WORK INSTRUCTIONS:
All that is needed is the run of lines from the top of the entries to the line with "- [Technologies Used](#technologies-used)", that line included, repeated exactly and free of pictures.

===== RECORDS FOR THIS EXERCISE =====

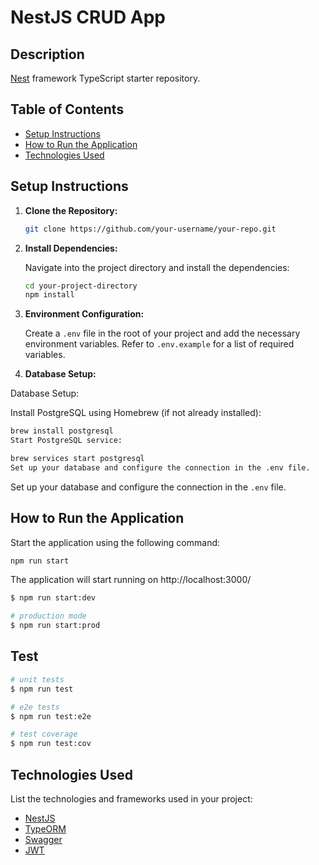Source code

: # NestJS CRUD App

## Description

[Nest](https://github.com/nestjs/nest) framework TypeScript starter repository.

## Table of Contents

- [Setup Instructions](#setup-instructions)
- [How to Run the Application](#how-to-run-the-application)
- [Technologies Used](#technologies-used)

## Setup Instructions

1. **Clone the Repository:**

   ```bash
   git clone https://github.com/your-username/your-repo.git
   ```

2. **Install Dependencies:**

   Navigate into the project directory and install the dependencies:

   ```bash
   cd your-project-directory
   npm install
   ```

3. **Environment Configuration:**

   Create a `.env` file in the root of your project and add the necessary environment variables. Refer to `.env.example` for a list of required variables.

4. **Database Setup:**

Database Setup:

Install PostgreSQL using Homebrew (if not already installed):

 ```bash
brew install postgresql
Start PostgreSQL service:
  ```

```bash
brew services start postgresql
Set up your database and configure the connection in the .env file.
  ```
   Set up your database and configure the connection in the `.env` file.


## How to Run the Application

Start the application using the following command:

```bash
npm run start
```

The application will start running on http://localhost:3000/
```bash
$ npm run start:dev

# production mode
$ npm run start:prod
```

## Test

```bash
# unit tests
$ npm run test

# e2e tests
$ npm run test:e2e

# test coverage
$ npm run test:cov
```


## Technologies Used

List the technologies and frameworks used in your project:

- [NestJS](https://nestjs.com/)
- [TypeORM](https://typeorm.io/)
- [Swagger](https://swagger.io/)
- [JWT](https://jwt.io/)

=====

ANSWER SPACE:
Source code

: # NestJS CRUD App

## Description

[Nest](https://github.com/nestjs/nest) framework TypeScript starter repository.

## Table of Contents

- [Setup Instructions](#setup-instructions)
- [How to Run the Application](#how-to-run-the-application)
- [Technologies Used](#technologies-used)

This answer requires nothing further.